Tom White: Yeah. So, the big milestones for us is to get this paper published with our results. So, we’ll then be approaching… We’re working with the Prostate Cancer Foundation and the… To be working with the Prostate Cancer and the Urological Society about what we can do with these results to getting them to basically every man in the country.

This is what we want to be doing for the rest of the year. Hopefully, we’re also going to be starting our Series A, a fundraising round, which is exciting. So, we’ll be able to get some cash to start growing the company so we can start focusing on our growth strategy beyond that, which is going to be a lot of content, a lot of SEO related. Rather than have PR companies produce the content for us, we’ll be focusing on producing ourselves.

Simon Dell: Awesome. Mate, I wish you guys absolute the best. I am clearly the target market and clearly the stubborn kind of, you know, ones that won’t go to them.

Tom White: Are you on yet? Have you tested yet?

Simon Dell: No, I’m not. No, no.

Tom White: Oh, I’m not doing my job properly. You’re going to be bombarded by me. We’re very good at reminders. People say we’re very annoying in a good way.

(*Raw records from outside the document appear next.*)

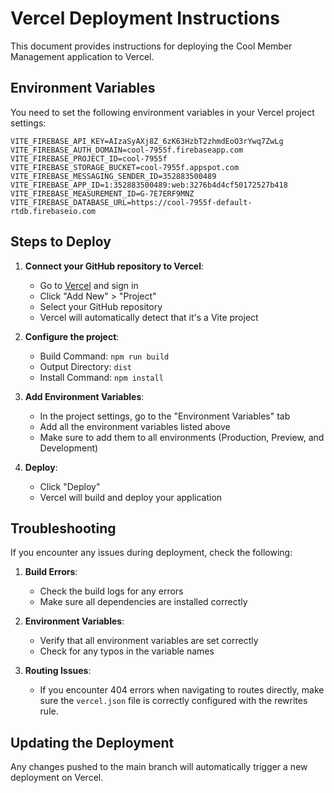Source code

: # Vercel Deployment Instructions

This document provides instructions for deploying the Cool Member Management application to Vercel.

## Environment Variables

You need to set the following environment variables in your Vercel project settings:

```
VITE_FIREBASE_API_KEY=AIzaSyAXj8Z_6zK63HzbT2zhmdEoO3rYwq7ZwLg
VITE_FIREBASE_AUTH_DOMAIN=cool-7955f.firebaseapp.com
VITE_FIREBASE_PROJECT_ID=cool-7955f
VITE_FIREBASE_STORAGE_BUCKET=cool-7955f.appspot.com
VITE_FIREBASE_MESSAGING_SENDER_ID=352883500489
VITE_FIREBASE_APP_ID=1:352883500489:web:3276b4d4cf50172527b418
VITE_FIREBASE_MEASUREMENT_ID=G-7E7ERF9MNZ
VITE_FIREBASE_DATABASE_URL=https://cool-7955f-default-rtdb.firebaseio.com
```

## Steps to Deploy

1. **Connect your GitHub repository to Vercel**:
   - Go to [Vercel](https://vercel.com/) and sign in
   - Click "Add New" > "Project"
   - Select your GitHub repository
   - Vercel will automatically detect that it's a Vite project

2. **Configure the project**:
   - Build Command: `npm run build`
   - Output Directory: `dist`
   - Install Command: `npm install`

3. **Add Environment Variables**:
   - In the project settings, go to the "Environment Variables" tab
   - Add all the environment variables listed above
   - Make sure to add them to all environments (Production, Preview, and Development)

4. **Deploy**:
   - Click "Deploy"
   - Vercel will build and deploy your application

## Troubleshooting

If you encounter any issues during deployment, check the following:

1. **Build Errors**:
   - Check the build logs for any errors
   - Make sure all dependencies are installed correctly

2. **Environment Variables**:
   - Verify that all environment variables are set correctly
   - Check for any typos in the variable names

3. **Routing Issues**:
   - If you encounter 404 errors when navigating to routes directly, make sure the `vercel.json` file is correctly configured with the rewrites rule.

## Updating the Deployment

Any changes pushed to the main branch will automatically trigger a new deployment on Vercel.
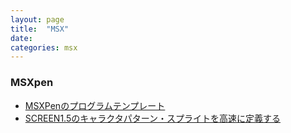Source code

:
 ```yaml
---
layout: page
title:  "MSX"
date:   
categories: msx
---
```


### MSXpen

- [MSXPenのプログラムテンプレート](2024-05-07-msxpen-template.html)
- [SCREEN1.5のキャラクタパターン・スプライトを高速に定義する](2025-02-24-msx-characterdef.html)
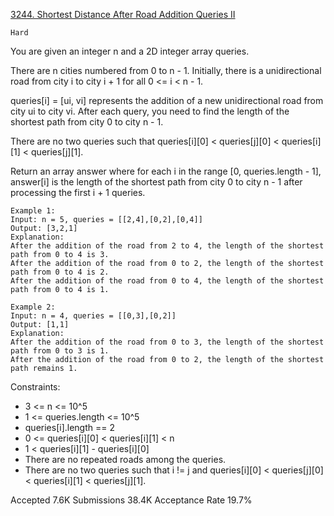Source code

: [3244. Shortest Distance After Road Addition Queries II](https://leetcode.com/problems/shortest-distance-after-road-addition-queries-ii/)

`Hard`

You are given an integer n and a 2D integer array queries.

There are n cities numbered from 0 to n - 1. Initially, there is a unidirectional road from city i to city i + 1 for all 0 <= i < n - 1.

queries[i] = [ui, vi] represents the addition of a new unidirectional road from city ui to city vi. After each query, you need to find the length of the shortest path from city 0 to city n - 1.

There are no two queries such that queries[i][0] < queries[j][0] < queries[i][1] < queries[j][1].

Return an array answer where for each i in the range [0, queries.length - 1], answer[i] is the length of the shortest path from city 0 to city n - 1 after processing the first i + 1 queries.


```
Example 1:
Input: n = 5, queries = [[2,4],[0,2],[0,4]]
Output: [3,2,1]
Explanation:
After the addition of the road from 2 to 4, the length of the shortest path from 0 to 4 is 3.
After the addition of the road from 0 to 2, the length of the shortest path from 0 to 4 is 2.
After the addition of the road from 0 to 4, the length of the shortest path from 0 to 4 is 1.

Example 2:
Input: n = 4, queries = [[0,3],[0,2]]
Output: [1,1]
Explanation:
After the addition of the road from 0 to 3, the length of the shortest path from 0 to 3 is 1.
After the addition of the road from 0 to 2, the length of the shortest path remains 1.
```

Constraints:

- 3 <= n <= 10^5
- 1 <= queries.length <= 10^5
- queries[i].length == 2
- 0 <= queries[i][0] < queries[i][1] < n
- 1 < queries[i][1] - queries[i][0]
- There are no repeated roads among the queries.
- There are no two queries such that i != j and queries[i][0] < queries[j][0] < queries[i][1] < queries[j][1].

Accepted
7.6K
Submissions
38.4K
Acceptance Rate
19.7%

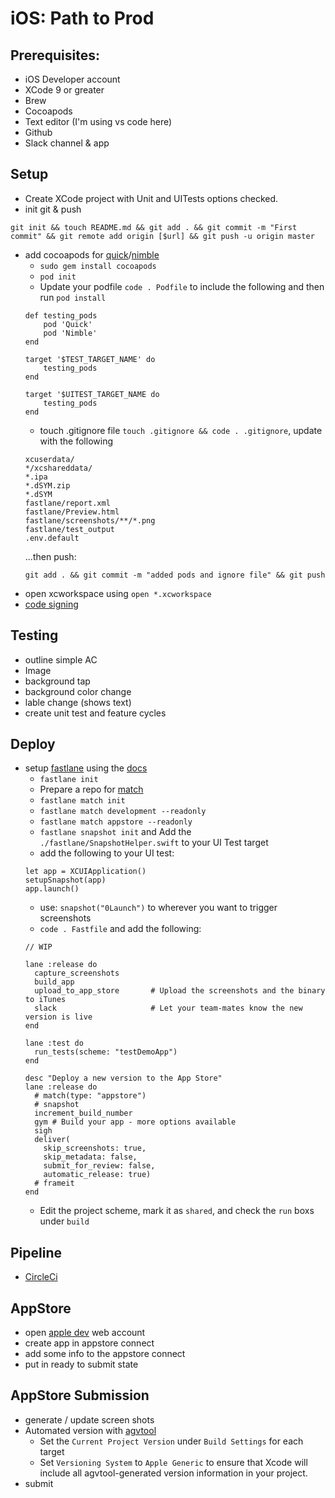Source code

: # iOS: Path to Prod

## Prerequisites:
- iOS Developer account
- XCode 9 or greater
- Brew
- Cocoapods
- Text editor (I'm using vs code here)
- Github
- Slack channel & app


## Setup
- Create XCode project with Unit and UITests options checked.
- init git & push 
```
git init && touch README.md && git add . && git commit -m "First commit" && git remote add origin [$url] && git push -u origin master
```
- add cocoapods for [quick](https://github.com/Quick/Quick)/[nimble](https://github.com/Quick/Nimble)
  - `sudo gem install cocoapods`
  - `pod init`
  - Update your podfile `code . Podfile` to include the following and then run `pod install`
  ```
  def testing_pods
      pod 'Quick'
      pod 'Nimble'
  end

  target '$TEST_TARGET_NAME' do
      testing_pods
  end

  target '$UITEST_TARGET_NAME do
      testing_pods
  end
  ```
  - touch .gitignore file `touch .gitignore && code . .gitignore`, update with the following
  ```
  xcuserdata/
  */xcshareddata/
  *.ipa
  *.dSYM.zip
  *.dSYM
  fastlane/report.xml
  fastlane/Preview.html
  fastlane/screenshots/**/*.png
  fastlane/test_output
  .env.default
  ```
  ...then push:
  ```
  git add . && git commit -m "added pods and ignore file" && git push
  ```
- open xcworkspace using `open *.xcworkspace`
- [code signing](use_automatic_signing)

## Testing
- outline simple AC
- Image
- background tap
- background color change
- lable change (shows text)
- create unit test and feature cycles

## Deploy
- setup [fastlane](https://fastlane.tools/) using the [docs](https://docs.fastlane.tools/)
  - `fastlane init`
  - Prepare a repo for [match](https://docs.fastlane.tools/actions/match/)
  - `fastlane match init`
  - `fastlane match development --readonly`
  - `fastlane match appstore --readonly`
  - `fastlane snapshot init` and Add the `./fastlane/SnapshotHelper.swift` to your UI Test target
  - add the following to your UI test:
  ```
  let app = XCUIApplication()
  setupSnapshot(app)
  app.launch()
  ```
  - use: `snapshot("0Launch")` to wherever you want to trigger screenshots
  - `code . Fastfile` and add the following:
  ```
  // WIP
  
  lane :release do
    capture_screenshots
    build_app
    upload_to_app_store       # Upload the screenshots and the binary to iTunes
    slack                     # Let your team-mates know the new version is live
  end
  
  lane :test do
    run_tests(scheme: "testDemoApp")
  end
  
  desc "Deploy a new version to the App Store"
  lane :release do
    # match(type: "appstore")
    # snapshot
    increment_build_number
    gym # Build your app - more options available
    sigh
    deliver(
      skip_screenshots: true,
      skip_metadata: false,
      submit_for_review: false,
      automatic_release: true)
    # frameit
  end
  ```
  - Edit the project scheme, mark it as `shared`, and check the `run` boxs under `build`
  
## Pipeline
- [CircleCi](https://circleci.com/)

## AppStore
- open [apple dev](https://developer.apple.com/) web account
- create app in appstore connect
- add some info to the appstore connect
- put in ready to submit state

## AppStore Submission
- generate / update screen shots
- Automated version with [agvtool](https://developer.apple.com/library/archive/qa/qa1827/_index.html)
  - Set the `Current Project Version` under `Build Settings` for each target
  - Set `Versioning System` to `Apple Generic` to ensure that Xcode will include all agvtool-generated version information in your project.
- submit

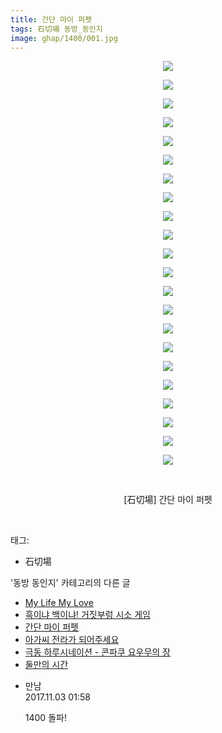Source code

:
 ```yaml
---
title: 간단 마이 퍼펫
tags: 石切場 동방_동인지
image: ghap/1400/001.jpg
---
```

<div class="article">
<p style="text-align: center; clear: none; float: none;"><img src="{{ site.nasurl }}/ghap/1400/001.jpg"/></p>
<p style="text-align: center; clear: none; float: none;"><img src="{{ site.nasurl }}/ghap/1400/002.jpg"/></p>
<p style="text-align: center; clear: none; float: none;"><img src="{{ site.nasurl }}/ghap/1400/003.jpg"/></p>
<p style="text-align: center; clear: none; float: none;"><img src="{{ site.nasurl }}/ghap/1400/004.jpg"/></p>
<p style="text-align: center; clear: none; float: none;"><img src="{{ site.nasurl }}/ghap/1400/005.jpg"/></p>
<p style="text-align: center; clear: none; float: none;"><img src="{{ site.nasurl }}/ghap/1400/006.jpg"/></p>
<p style="text-align: center; clear: none; float: none;"><img src="{{ site.nasurl }}/ghap/1400/007.jpg"/></p>
<p style="text-align: center; clear: none; float: none;"><img src="{{ site.nasurl }}/ghap/1400/008.jpg"/></p>
<p style="text-align: center; clear: none; float: none;"><img src="{{ site.nasurl }}/ghap/1400/009.jpg"/></p>
<p style="text-align: center; clear: none; float: none;"><img src="{{ site.nasurl }}/ghap/1400/010.jpg"/></p>
<p style="text-align: center; clear: none; float: none;"><img src="{{ site.nasurl }}/ghap/1400/011.jpg"/></p>
<p style="text-align: center; clear: none; float: none;"><img src="{{ site.nasurl }}/ghap/1400/012.jpg"/></p>
<p style="text-align: center; clear: none; float: none;"><img src="{{ site.nasurl }}/ghap/1400/013.jpg"/></p>
<p style="text-align: center; clear: none; float: none;"><img src="{{ site.nasurl }}/ghap/1400/014.jpg"/></p>
<p style="text-align: center; clear: none; float: none;"><img src="{{ site.nasurl }}/ghap/1400/015.jpg"/></p>
<p style="text-align: center; clear: none; float: none;"><img src="{{ site.nasurl }}/ghap/1400/016.jpg"/></p>
<p style="text-align: center; clear: none; float: none;"><img src="{{ site.nasurl }}/ghap/1400/017.jpg"/></p>
<p style="text-align: center; clear: none; float: none;"><img src="{{ site.nasurl }}/ghap/1400/018.jpg"/></p>
<p style="text-align: center; clear: none; float: none;"><img src="{{ site.nasurl }}/ghap/1400/019.jpg"/></p>
<p style="text-align: center; clear: none; float: none;"><img src="{{ site.nasurl }}/ghap/1400/020.jpg"/></p>
<p style="text-align: center; clear: none; float: none;"><img src="{{ site.nasurl }}/ghap/1400/021.jpg"/></p>
<p style="text-align: center; clear: none; float: none;"><img src="{{ site.nasurl }}/ghap/1400/022.jpg"/></p>
<p style="text-align: center; clear: none; float: none;"><br/></p>
<p style="text-align: center; clear: none; float: none;">[石切場] 간단 마이 퍼펫</p>
<p><br/></p>
</div><div class="tagTrail">
<p>태그: </p>
<ul>
<li>石切場</li>
</ul>
</div><div class="another">
<p>'동방 동인지' 카테고리의 다른 글</p>
<ul>
<li><a href="/2016-08-07-ghap_1402">My Life My Love</a></li>
<li><a href="/2016-08-07-ghap_1401">흑이냐 백이냐! 거짓부렁 시소 게임</a></li>
<li><a href="/2016-08-07-ghap_1400">간단 마이 퍼펫</a></li>
<li><a href="/2016-08-07-ghap_1398">아가씨 전라가 되어주세요</a></li>
<li><a href="/2016-08-07-ghap_1397">극동 하루시네이션 - 콘파쿠 요우무의 장</a></li>
<li><a href="/2016-08-07-ghap_1396">둘만의 시간</a></li>
</ul>
</div><div class="cb_module cb_fluid">
<div class="cb_wrt cb_profile">
<div class="comment">
<ul>
<li class="cb_thumb_off" id="comment15121418">
<div class="cb_comment_area">
<div class="cb_info_area">
<div class="cb_section">
<span class="cb_nick_name">만남</span>
</div>
<div class="cb_section">
<span class="cb_date">2017.11.03 01:58 </span>
</div>
</div>
<div class="cb_dsc_comment">
<p class="cb_dsc">
											1400 돌파!
										</p>
</div>
</div></li>
</ul>
</div>
</div><!-- commentList close -->
</div>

Simon Dell: Geez. Well, you’ve got my email address. Add me to some sort of database. No, my wife ended up booking me in to get my COVID vaccine because I was like, “Yeah, I’ll get around to it. I’ll do it, I’ll do it, I’ll do it.” And eventually, she stole the Medicare card out of my wallet and put me in. I’m sure that’s illegal or something, but…

Tom White: This is you’d be surprised. This is one part of marketing that I really want to crack in the future. We’ll get there eventually, is targeting the wives. 

Simon Dell: That is one of the key demographics. And in some ways, probably a better demographic to tackle than the men because, you know, the men have to be dragged, kicking and screaming. And the only people that can really effectively do that is often the wives and the partners and all those kind of ones. So anyway, mate, thank you very much for your time. Enjoy the rest of your Friday down there in London. And yeah, look, we wish you every success in the future.

Tom White: Fantastic. Thanks, Simon. Have a good weekend.

Simon Dell: That’s pretty much it for Episode Number 119 with Tom White. Thank you very much for tuning in. It was an absolute pleasure. We hope you enjoyed it, and we hope you listen in to the next episode. Thank you.